All lines from the one with "- [🎉 linux](src/linux.md)" onward, through the last line of the records below, are to be retyped word for word.

*** Opening Available records ***

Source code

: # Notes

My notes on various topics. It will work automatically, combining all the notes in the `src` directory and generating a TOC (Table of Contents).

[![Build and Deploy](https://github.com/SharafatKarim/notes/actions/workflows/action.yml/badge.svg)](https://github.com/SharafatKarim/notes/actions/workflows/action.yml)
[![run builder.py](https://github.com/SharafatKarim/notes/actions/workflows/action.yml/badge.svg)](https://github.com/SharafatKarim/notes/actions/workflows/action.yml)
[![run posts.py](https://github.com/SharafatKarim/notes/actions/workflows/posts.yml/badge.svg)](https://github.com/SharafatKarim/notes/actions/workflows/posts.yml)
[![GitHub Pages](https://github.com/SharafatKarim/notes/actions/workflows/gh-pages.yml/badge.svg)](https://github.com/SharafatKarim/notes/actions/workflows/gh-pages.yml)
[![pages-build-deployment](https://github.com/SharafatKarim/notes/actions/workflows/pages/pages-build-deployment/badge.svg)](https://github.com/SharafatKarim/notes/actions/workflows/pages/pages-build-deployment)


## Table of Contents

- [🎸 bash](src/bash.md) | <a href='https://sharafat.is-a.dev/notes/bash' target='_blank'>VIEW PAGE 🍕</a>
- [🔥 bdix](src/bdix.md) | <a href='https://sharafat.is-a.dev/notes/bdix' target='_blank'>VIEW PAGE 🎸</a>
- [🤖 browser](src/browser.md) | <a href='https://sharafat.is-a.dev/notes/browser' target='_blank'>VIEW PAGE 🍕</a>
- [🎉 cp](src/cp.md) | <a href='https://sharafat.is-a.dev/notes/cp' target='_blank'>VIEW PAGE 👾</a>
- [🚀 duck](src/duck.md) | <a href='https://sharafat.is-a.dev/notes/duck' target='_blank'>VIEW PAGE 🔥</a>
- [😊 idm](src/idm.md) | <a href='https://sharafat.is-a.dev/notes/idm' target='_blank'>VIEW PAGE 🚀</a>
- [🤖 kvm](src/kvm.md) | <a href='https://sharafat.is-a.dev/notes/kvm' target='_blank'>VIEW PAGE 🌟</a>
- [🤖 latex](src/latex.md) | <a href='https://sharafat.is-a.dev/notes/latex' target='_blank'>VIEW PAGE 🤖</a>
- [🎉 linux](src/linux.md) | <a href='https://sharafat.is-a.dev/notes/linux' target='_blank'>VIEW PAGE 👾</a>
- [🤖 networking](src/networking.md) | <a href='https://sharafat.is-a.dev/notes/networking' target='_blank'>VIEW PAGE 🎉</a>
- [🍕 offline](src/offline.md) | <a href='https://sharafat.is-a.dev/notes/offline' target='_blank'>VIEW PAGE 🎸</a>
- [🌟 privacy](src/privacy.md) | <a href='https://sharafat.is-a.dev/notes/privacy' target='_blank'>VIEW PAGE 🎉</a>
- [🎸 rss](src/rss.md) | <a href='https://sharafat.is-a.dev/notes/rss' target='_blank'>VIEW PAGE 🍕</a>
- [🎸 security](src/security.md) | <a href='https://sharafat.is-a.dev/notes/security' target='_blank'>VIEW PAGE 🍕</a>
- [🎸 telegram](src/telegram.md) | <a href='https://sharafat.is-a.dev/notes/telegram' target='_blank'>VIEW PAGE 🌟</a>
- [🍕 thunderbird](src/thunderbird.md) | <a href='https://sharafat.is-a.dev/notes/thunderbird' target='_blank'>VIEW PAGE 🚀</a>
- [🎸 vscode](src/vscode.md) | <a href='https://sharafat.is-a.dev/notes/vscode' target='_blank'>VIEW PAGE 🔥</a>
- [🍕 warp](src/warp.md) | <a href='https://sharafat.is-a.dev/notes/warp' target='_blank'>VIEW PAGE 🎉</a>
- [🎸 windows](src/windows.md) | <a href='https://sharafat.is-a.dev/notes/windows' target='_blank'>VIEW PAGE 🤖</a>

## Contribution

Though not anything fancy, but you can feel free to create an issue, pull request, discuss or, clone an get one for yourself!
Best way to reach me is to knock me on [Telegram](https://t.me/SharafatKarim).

*** Closing Available records ***

Result below>
- [🎉 linux](src/linux.md) | <a href='https://sharafat.is-a.dev/notes/linux' target='_blank'>VIEW PAGE 👾</a>
- [🤖 networking](src/networking.md) | <a href='https://sharafat.is-a.dev/notes/networking' target='_blank'>VIEW PAGE 🎉</a>
- [🍕 offline](src/offline.md) | <a href='https://sharafat.is-a.dev/notes/offline' target='_blank'>VIEW PAGE 🎸</a>
- [🌟 privacy](src/privacy.md) | <a href='https://sharafat.is-a.dev/notes/privacy' target='_blank'>VIEW PAGE 🎉</a>
- [🎸 rss](src/rss.md) | <a href='https://sharafat.is-a.dev/notes/rss' target='_blank'>VIEW PAGE 🍕</a>
- [🎸 security](src/security.md) | <a href='https://sharafat.is-a.dev/notes/security' target='_blank'>VIEW PAGE 🍕</a>
- [🎸 telegram](src/telegram.md) | <a href='https://sharafat.is-a.dev/notes/telegram' target='_blank'>VIEW PAGE 🌟</a>
- [🍕 thunderbird](src/thunderbird.md) | <a href='https://sharafat.is-a.dev/notes/thunderbird' target='_blank'>VIEW PAGE 🚀</a>
- [🎸 vscode](src/vscode.md) | <a href='https://sharafat.is-a.dev/notes/vscode' target='_blank'>VIEW PAGE 🔥</a>
- [🍕 warp](src/warp.md) | <a href='https://sharafat.is-a.dev/notes/warp' target='_blank'>VIEW PAGE 🎉</a>
- [🎸 windows](src/windows.md) | <a href='https://sharafat.is-a.dev/notes/windows' target='_blank'>VIEW PAGE 🤖</a>

## Contribution

Though not anything fancy, but you can feel free to create an issue, pull request, discuss or, clone an get one for yourself!
Best way to reach me is to knock me on [Telegram](https://t.me/SharafatKarim).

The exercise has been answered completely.